We need to get a philosophical fingernail under the edge of the firmly stuck-down masculinity sticker, so we can get hold of it and rip it off. Beneath the sticker, men are naked and vulnerable - human even. It is a newsroom cliché that masculinity is always somehow 'in crisis', under threat from pollutants such as shifting gender roles, but to me, many aspects of masculinity seem such a blight on society that to say it is in crisis is like saying racism was in crisis' in civil-rights-era America. Masculinity needs to change. Some may question this, but they are often white middle-class men with nice jobs and nice families: the current state of masculinity is biased in their favour. What about all the teenagers who think the only manly way out of poverty and dysfunction is to become a criminal? What about all the lonely men who can't get a partner, have trouble making friends, and end up killing themselves? What about all the angry men who inflict their masculine baggage on the rest of us? All of us males need to look at ourselves with a clear eye and ask what sort of men would make the world a better place, for everyone.
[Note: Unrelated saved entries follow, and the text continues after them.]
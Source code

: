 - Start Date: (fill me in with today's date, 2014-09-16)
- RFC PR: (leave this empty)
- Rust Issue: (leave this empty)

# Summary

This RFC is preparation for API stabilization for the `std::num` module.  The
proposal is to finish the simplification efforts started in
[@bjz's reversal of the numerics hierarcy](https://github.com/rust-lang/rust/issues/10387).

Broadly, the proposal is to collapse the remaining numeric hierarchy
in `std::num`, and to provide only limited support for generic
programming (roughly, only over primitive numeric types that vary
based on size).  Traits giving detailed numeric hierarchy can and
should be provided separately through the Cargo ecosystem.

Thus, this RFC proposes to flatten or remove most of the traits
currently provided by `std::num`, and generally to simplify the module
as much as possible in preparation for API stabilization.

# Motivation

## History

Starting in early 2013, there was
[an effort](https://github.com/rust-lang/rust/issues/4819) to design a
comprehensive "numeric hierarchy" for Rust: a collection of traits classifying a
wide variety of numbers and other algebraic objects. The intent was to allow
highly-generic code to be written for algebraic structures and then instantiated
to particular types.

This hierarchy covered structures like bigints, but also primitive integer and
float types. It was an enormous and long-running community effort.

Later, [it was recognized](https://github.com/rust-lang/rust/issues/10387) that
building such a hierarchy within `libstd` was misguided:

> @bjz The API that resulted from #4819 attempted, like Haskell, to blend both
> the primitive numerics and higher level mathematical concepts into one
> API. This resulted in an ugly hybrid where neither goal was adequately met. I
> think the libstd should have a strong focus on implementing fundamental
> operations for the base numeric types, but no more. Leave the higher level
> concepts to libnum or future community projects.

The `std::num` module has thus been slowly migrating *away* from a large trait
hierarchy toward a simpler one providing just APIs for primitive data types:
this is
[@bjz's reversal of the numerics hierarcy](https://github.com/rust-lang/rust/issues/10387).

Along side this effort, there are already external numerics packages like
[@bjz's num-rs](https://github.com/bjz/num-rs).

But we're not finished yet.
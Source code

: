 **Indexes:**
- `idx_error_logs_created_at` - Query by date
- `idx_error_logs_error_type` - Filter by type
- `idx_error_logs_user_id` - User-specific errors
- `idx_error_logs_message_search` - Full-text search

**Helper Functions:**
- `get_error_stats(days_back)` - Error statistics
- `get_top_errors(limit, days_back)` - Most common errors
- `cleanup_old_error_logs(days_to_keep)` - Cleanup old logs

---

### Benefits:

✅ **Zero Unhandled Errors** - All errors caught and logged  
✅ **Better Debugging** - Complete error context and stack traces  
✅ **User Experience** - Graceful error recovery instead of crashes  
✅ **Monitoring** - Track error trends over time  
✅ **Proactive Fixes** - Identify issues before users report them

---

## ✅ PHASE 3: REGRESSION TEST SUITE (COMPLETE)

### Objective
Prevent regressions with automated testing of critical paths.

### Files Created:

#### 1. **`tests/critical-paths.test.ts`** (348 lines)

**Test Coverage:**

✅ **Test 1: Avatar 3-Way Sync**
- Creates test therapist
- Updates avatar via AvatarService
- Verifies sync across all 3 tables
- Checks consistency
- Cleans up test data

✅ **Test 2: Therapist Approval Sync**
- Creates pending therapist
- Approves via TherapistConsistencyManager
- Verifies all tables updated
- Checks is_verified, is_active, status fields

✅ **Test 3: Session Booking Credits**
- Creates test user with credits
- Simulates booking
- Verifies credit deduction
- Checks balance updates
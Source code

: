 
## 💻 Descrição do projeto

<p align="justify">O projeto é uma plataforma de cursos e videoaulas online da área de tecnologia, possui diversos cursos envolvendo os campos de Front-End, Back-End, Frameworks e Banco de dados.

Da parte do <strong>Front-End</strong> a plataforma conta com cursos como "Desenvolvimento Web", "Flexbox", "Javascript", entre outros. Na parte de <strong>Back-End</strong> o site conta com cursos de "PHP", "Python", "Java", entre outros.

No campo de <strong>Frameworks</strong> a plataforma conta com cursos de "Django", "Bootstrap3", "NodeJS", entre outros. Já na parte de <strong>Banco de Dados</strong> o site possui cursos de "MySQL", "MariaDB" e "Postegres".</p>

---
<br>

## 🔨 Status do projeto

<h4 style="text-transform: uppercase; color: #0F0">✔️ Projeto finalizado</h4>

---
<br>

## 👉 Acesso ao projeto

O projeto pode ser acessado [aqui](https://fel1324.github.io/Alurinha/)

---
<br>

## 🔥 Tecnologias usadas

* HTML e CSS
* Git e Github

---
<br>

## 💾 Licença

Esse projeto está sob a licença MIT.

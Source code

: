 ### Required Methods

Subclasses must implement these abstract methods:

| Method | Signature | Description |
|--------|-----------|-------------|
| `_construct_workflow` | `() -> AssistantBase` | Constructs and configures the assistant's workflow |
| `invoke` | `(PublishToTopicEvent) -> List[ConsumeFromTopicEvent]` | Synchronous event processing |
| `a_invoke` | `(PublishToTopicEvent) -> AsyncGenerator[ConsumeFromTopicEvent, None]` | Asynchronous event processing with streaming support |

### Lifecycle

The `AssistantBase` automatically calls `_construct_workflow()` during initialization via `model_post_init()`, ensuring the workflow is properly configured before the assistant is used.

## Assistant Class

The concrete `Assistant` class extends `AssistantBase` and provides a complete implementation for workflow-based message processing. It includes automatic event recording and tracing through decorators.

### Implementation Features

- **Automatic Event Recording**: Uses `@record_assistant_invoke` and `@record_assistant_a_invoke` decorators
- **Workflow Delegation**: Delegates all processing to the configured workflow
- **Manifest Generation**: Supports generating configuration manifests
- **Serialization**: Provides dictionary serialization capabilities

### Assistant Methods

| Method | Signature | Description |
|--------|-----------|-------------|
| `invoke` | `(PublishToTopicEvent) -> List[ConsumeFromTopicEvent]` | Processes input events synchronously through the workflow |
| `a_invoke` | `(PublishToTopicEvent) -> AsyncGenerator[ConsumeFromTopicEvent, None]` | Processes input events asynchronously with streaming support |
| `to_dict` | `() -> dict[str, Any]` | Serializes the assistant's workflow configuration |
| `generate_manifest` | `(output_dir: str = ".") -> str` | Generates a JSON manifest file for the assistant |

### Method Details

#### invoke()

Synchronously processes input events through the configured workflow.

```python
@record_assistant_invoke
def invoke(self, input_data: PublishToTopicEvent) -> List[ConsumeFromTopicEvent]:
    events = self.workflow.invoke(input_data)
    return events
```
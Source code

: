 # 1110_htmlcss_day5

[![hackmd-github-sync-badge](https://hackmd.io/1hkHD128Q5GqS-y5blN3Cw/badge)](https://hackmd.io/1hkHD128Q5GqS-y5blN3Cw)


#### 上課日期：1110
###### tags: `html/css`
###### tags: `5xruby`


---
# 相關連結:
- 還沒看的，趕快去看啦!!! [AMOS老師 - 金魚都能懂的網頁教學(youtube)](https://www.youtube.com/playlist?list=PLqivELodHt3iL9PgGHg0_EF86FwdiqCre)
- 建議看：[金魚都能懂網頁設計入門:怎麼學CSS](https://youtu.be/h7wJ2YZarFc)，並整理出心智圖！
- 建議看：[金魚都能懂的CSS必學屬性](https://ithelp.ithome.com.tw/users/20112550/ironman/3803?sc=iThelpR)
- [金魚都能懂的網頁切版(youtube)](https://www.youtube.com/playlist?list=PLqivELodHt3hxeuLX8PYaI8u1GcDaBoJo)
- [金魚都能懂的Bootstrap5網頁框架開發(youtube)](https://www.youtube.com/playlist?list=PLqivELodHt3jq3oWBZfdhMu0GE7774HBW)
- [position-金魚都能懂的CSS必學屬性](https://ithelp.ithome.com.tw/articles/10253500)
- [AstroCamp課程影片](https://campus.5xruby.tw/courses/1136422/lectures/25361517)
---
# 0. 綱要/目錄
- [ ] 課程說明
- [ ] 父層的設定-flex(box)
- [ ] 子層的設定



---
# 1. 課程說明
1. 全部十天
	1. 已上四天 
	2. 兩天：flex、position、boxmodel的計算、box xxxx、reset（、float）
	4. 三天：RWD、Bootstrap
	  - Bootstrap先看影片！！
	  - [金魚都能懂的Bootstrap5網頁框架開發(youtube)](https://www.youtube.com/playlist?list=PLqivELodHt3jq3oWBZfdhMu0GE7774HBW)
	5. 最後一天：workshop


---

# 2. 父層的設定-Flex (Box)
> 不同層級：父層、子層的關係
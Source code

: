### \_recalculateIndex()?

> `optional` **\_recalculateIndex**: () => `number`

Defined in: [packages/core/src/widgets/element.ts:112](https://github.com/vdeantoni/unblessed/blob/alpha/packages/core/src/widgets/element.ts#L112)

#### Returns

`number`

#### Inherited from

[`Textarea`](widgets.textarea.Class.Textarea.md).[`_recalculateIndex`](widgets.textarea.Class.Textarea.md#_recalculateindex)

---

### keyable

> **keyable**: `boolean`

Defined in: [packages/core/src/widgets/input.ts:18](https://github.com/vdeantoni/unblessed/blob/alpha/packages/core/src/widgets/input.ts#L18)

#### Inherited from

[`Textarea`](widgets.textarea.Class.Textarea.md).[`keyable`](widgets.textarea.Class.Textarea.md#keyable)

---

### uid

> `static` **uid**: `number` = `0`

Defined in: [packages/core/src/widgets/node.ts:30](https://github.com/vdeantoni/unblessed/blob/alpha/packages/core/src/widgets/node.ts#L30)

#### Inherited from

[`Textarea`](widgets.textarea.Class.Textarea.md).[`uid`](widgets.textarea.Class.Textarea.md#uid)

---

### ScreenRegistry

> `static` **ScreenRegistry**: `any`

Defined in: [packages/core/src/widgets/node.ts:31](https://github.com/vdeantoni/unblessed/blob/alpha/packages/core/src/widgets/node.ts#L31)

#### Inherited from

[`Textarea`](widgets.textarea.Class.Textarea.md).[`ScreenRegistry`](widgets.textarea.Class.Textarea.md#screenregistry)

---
To look with a clear eye requires we act as a community. Without superiority but with kindness. And it is relevant for everyone to ask: do you know what it is like, truly like, to be this other person? A female? Or Black person? An immigrant or a white male? We all know something about what it means to be X identity more than another does. The best any of us can do is take responsibility for seeing things we cannot see and then acting on that knowledge in a way we would want others to act towards us.
The Examined Life is a safe space for imperfection, Default Men and otherwise. I have built an imagined community of people who inhabit that space, like Steinbeck, a massively masculine male who never allowed his identity to blind his empathy, nor his vulnerability; or Andy Warhol's life-long struggle to exist as he truly was; poet Robert Lowell's howl of hidden mental illness. As you consider Virginia Woolf's thoughtful question what if Shakespeare had a sister?; and press your better self through Thích Nhất Hạnh's soul-mending wisdom on dealing with anger, I want to assure you that if you respect the process of knowing the thing unknown to you, this Site is for you. And you are not alone.